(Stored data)
* * * * * * * * *
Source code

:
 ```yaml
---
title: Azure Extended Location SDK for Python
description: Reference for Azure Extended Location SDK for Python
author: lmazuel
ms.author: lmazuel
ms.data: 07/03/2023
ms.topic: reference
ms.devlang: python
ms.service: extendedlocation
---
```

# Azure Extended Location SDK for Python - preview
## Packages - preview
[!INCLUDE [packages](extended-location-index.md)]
* * * * * * * * *
The records above are to be transcribed exactly and completely.

Source code

:
 ```yaml
---
title: Azure Extended Location SDK for Python
description: Reference for Azure Extended Location SDK for Python
author: lmazuel
ms.author: lmazuel
ms.data: 07/03/2023
ms.topic: reference
ms.devlang: python
ms.service: extendedlocation
---
```

# Azure Extended Location SDK for Python - preview
## Packages - preview
[!INCLUDE [packages](extended-location-index.md)]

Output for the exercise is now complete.